Martinez and Scalzo Explore the Relationship Between Alcohol Consumption and Stress

On Wednesday, April 26, Assistant Professor of Psychology Julia Martinez and alumnus April Scalzo ’16 delivered a lecture titled, “Drink More, Stress Less?” Scalzo and Martinez began investigating the relationship between alcohol and stress for Scalzo’s senior thesis and are currently in the process of having their findings published in the ACPA Journal of College Student Development. 

Scalzo spoke to what drew her to this area of study. 

“I thought [this research] was really important because, first of all, I am a Colgate alumnus. I’ve been a part of the drinking environment, and I know how stressful this school is,” Scalzo said. 

Although their research specifically focused on the stress that drives alcohol consumption, Scalzo and Martinez opened the lecture by considering the big question of why people drink to reduce stress: “Can alcohol be considered a real medicine?”

The medicinal properties of alcohol have been utilized for centuries. In the Civil War era, alcohol was used as a painkiller for wounded soldiers.

“[Soldiers] would get really drunk before these very gruesome amputations [to numb the pain],” Scalzo said. 

Alcohol has also been historically utilized as a topical medicine. 

“There may be some people in this room with grandparents who tell stories of when you would take a piece of cloth, dip it in whiskey and put it in a baby’s mouth as a pain reliever,” Martinez said. 

While the pain-numbing properties of alcohol are relatively well-known, whether alcohol can actually reduce stress is understood poorly. Sophomore Liv Castro attended the lecture and spoke to this question. 

“We, as college students, often equate alcohol with stress relievers,” Castro said. 

Interestingly, Martinez validated these preconceived notions from a neurochemical perspective. Through structural similarities, alcohol acts as an agonist of GABA receptors, which are associated with eliciting a “calming” effect. 

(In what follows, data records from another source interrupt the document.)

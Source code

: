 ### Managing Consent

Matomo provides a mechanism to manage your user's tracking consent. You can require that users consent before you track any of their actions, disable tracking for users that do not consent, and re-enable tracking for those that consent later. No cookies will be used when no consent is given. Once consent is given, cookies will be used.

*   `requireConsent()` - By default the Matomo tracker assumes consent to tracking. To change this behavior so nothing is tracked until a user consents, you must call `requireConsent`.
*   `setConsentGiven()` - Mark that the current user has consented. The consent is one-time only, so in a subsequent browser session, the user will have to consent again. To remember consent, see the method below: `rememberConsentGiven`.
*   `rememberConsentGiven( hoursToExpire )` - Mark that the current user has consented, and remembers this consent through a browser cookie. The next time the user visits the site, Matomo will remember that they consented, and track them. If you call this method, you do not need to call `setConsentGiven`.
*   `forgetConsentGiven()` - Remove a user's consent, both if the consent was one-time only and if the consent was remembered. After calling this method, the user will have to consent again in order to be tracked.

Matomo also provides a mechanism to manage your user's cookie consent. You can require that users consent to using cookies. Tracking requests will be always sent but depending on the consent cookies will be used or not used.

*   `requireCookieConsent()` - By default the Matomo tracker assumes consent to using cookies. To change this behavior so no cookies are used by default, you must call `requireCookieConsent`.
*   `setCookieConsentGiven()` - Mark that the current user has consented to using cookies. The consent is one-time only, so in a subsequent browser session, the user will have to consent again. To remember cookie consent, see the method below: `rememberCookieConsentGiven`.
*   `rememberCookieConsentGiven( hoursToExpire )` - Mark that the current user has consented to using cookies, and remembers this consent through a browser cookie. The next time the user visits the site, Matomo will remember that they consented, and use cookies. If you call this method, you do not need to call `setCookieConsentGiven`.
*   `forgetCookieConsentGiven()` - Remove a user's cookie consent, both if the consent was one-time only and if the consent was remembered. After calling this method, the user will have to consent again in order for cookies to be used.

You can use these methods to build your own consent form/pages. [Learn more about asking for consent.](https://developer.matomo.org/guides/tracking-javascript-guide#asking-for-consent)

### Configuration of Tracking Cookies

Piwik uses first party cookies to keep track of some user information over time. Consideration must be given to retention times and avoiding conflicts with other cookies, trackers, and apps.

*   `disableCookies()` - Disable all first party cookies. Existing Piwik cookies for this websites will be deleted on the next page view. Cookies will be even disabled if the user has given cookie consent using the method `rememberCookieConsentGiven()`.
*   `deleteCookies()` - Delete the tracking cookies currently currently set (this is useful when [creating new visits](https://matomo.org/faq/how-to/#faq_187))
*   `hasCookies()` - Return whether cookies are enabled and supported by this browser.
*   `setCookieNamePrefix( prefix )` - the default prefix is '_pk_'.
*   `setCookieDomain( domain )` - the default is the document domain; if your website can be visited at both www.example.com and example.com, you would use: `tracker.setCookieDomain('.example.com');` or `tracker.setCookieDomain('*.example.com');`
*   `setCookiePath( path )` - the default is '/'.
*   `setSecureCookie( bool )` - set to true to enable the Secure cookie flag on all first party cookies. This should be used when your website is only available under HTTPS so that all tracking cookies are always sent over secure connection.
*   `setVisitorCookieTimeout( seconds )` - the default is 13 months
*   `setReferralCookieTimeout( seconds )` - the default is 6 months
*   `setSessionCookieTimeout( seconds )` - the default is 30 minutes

“So it’s like alcohol is a key that allows more calming in the brain,” Martinez said. 

However, despite the fact that alcohol has proven to elicit this calming response, the “expectancy theory” questions whether the stress-relieving properties of alcohol are more of a cultural construction than a scientific phenomenon. Studies have shown that the effects of alcohol can be reproduced merely through expectations. 

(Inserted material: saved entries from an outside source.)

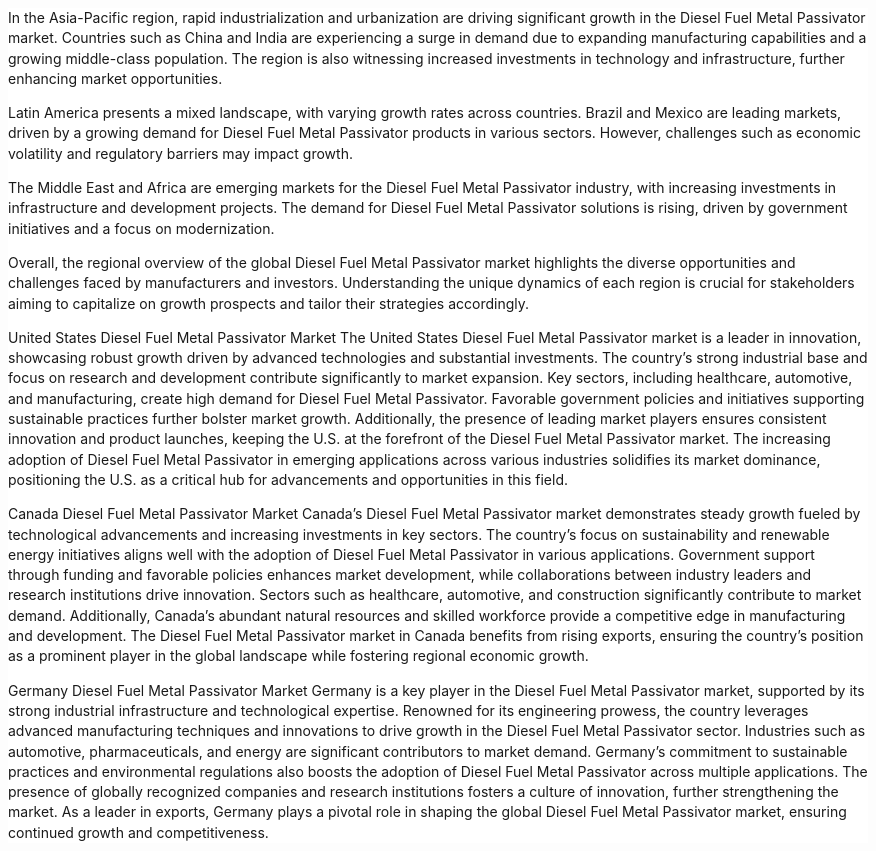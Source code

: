In the Asia-Pacific region, rapid industrialization and urbanization are driving significant growth in the Diesel Fuel Metal Passivator market. Countries such as China and India are experiencing a surge in demand due to expanding manufacturing capabilities and a growing middle-class population. The region is also witnessing increased investments in technology and infrastructure, further enhancing market opportunities.

Latin America presents a mixed landscape, with varying growth rates across countries. Brazil and Mexico are leading markets, driven by a growing demand for Diesel Fuel Metal Passivator products in various sectors. However, challenges such as economic volatility and regulatory barriers may impact growth.

The Middle East and Africa are emerging markets for the Diesel Fuel Metal Passivator industry, with increasing investments in infrastructure and development projects. The demand for Diesel Fuel Metal Passivator solutions is rising, driven by government initiatives and a focus on modernization.

Overall, the regional overview of the global Diesel Fuel Metal Passivator market highlights the diverse opportunities and challenges faced by manufacturers and investors. Understanding the unique dynamics of each region is crucial for stakeholders aiming to capitalize on growth prospects and tailor their strategies accordingly.

United States Diesel Fuel Metal Passivator Market
The United States Diesel Fuel Metal Passivator market is a leader in innovation, showcasing robust growth driven by advanced technologies and substantial investments. The country’s strong industrial base and focus on research and development contribute significantly to market expansion. Key sectors, including healthcare, automotive, and manufacturing, create high demand for Diesel Fuel Metal Passivator. Favorable government policies and initiatives supporting sustainable practices further bolster market growth. Additionally, the presence of leading market players ensures consistent innovation and product launches, keeping the U.S. at the forefront of the Diesel Fuel Metal Passivator market. The increasing adoption of Diesel Fuel Metal Passivator in emerging applications across various industries solidifies its market dominance, positioning the U.S. as a critical hub for advancements and opportunities in this field.

Canada Diesel Fuel Metal Passivator Market
Canada’s Diesel Fuel Metal Passivator market demonstrates steady growth fueled by technological advancements and increasing investments in key sectors. The country’s focus on sustainability and renewable energy initiatives aligns well with the adoption of Diesel Fuel Metal Passivator in various applications. Government support through funding and favorable policies enhances market development, while collaborations between industry leaders and research institutions drive innovation. Sectors such as healthcare, automotive, and construction significantly contribute to market demand. Additionally, Canada’s abundant natural resources and skilled workforce provide a competitive edge in manufacturing and development. The Diesel Fuel Metal Passivator market in Canada benefits from rising exports, ensuring the country’s position as a prominent player in the global landscape while fostering regional economic growth.

Germany Diesel Fuel Metal Passivator Market
Germany is a key player in the Diesel Fuel Metal Passivator market, supported by its strong industrial infrastructure and technological expertise. Renowned for its engineering prowess, the country leverages advanced manufacturing techniques and innovations to drive growth in the Diesel Fuel Metal Passivator sector. Industries such as automotive, pharmaceuticals, and energy are significant contributors to market demand. Germany’s commitment to sustainable practices and environmental regulations also boosts the adoption of Diesel Fuel Metal Passivator across multiple applications. The presence of globally recognized companies and research institutions fosters a culture of innovation, further strengthening the market. As a leader in exports, Germany plays a pivotal role in shaping the global Diesel Fuel Metal Passivator market, ensuring continued growth and competitiveness.
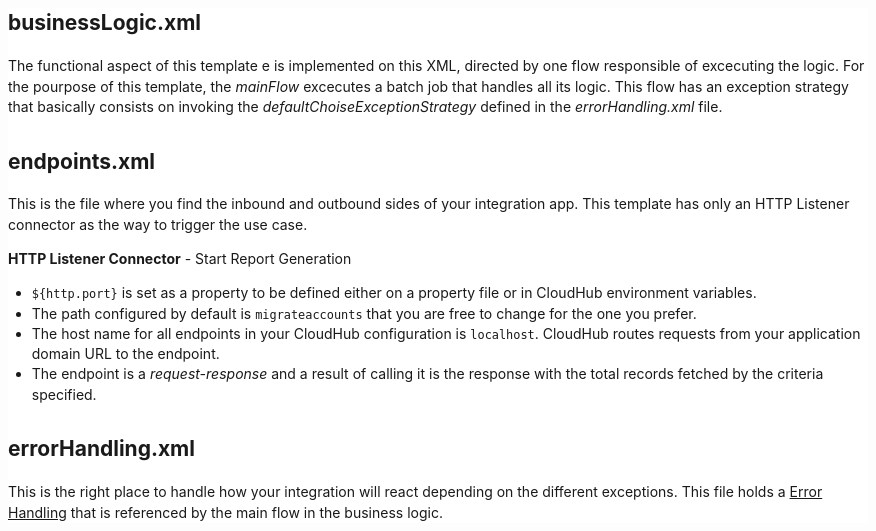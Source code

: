 
## businessLogic.xml<a name="businesslogicxml"/>
The functional aspect of this template e is implemented on this XML, directed by one flow responsible of excecuting the logic.
For the pourpose of this template, the *mainFlow* excecutes a batch job that handles all its logic.
This flow has an exception strategy that basically consists on invoking the *defaultChoiseExceptionStrategy* defined in the *errorHandling.xml* file.



## endpoints.xml<a name="endpointsxml"/>
This is the file where you find the inbound and outbound sides of your integration app.
This template has only an HTTP Listener connector as the way to trigger the use case.

**HTTP Listener Connector** - Start Report Generation

+ `${http.port}` is set as a property to be defined either on a property file or in CloudHub environment variables.
+ The path configured by default is `migrateaccounts` that you are free to change for the one you prefer.
+ The host name for all endpoints in your CloudHub configuration is `localhost`. CloudHub routes requests from your application domain URL to the endpoint.
+ The endpoint is a *request-response* and a result of calling it is the response with the total records fetched by the criteria specified.



## errorHandling.xml<a name="errorhandlingxml"/>
This is the right place to handle how your integration will react depending on the different exceptions. 
This file holds a [Error Handling](http://www.mulesoft.org/documentation/display/current/Error+Handling) that is referenced by the main flow in the business logic.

“I expect alcohol to do certain things to me to the point where I don’t even need alcohol to do these things,” Martinez said. 

Whether or not the consumption of alcohol is capable of relieving stress, many individuals, and particularly college students, seem to view alcohol as a means of dealing with stress, which is exactly where Scalzo’s and Martinez’s study comes into play. Scalzo’s senior thesis investigated what types of anxiety are uniquely driving college students’ drinking intentions.

Scalzo and Martinez examined a number of factors that may contribute to a college student’s desire to drink. For example, the pair posed the question, “does anxiety encourage alcohol consumption?”

In order to resolve this question, verbal and performance IQ tests were performed in an environment intended to emulate a “pressure-cooker college scenario.” 

“And this is where Ali [was] really good at freaking people out,” Martinez said. 

By implementing time restrictions, cognitively challenging the participants and providing constant reminders that test results “will be compared with all of your peers,” Scalzo effectively stressed out her research participants and then evaluated their desire to drink. 

But no significant correlation was found between test anxiety and drinking

intentions. Nor was there any correlation found with clinical anxiety or gender. 

In fact, the only statistically significant factor identified was “FoMo,” or “Fear of Missing Out.” In other words, college students chose to consume alcohol because they feared missing out on social opportunities. But is the social pressure associated with FoMo contributing to an unhealthy drinking culture? Senior Emi Foster attended the lecture and spoke to her understanding of the role of “FoMo” in Colgate’s drinking culture. 

“It’s clearly a problem that feeling like you’re missing out on time with friends can result in unhealthy alcohol consumption,” Foster said. 

Despite the fact that FoMo is known as a driving force of alcohol consumption in the drinking sphere, there is currently research on the scientific undertones of FoMo or what can be done to reduce its associated stress. 

Martinez and Scalzo suggest that reducing social media may alleviate the social anxiety associated with FoMo. 

“That’s really where the research needs to be headed,” Martinez said. 

With the publication of Martinez and Scalzo’s paper and numerous others expected to follow in the near future, we hope to gain a better understanding of what stressors are driving college students to drink and whether or not alcohol successfully alleviates that stress.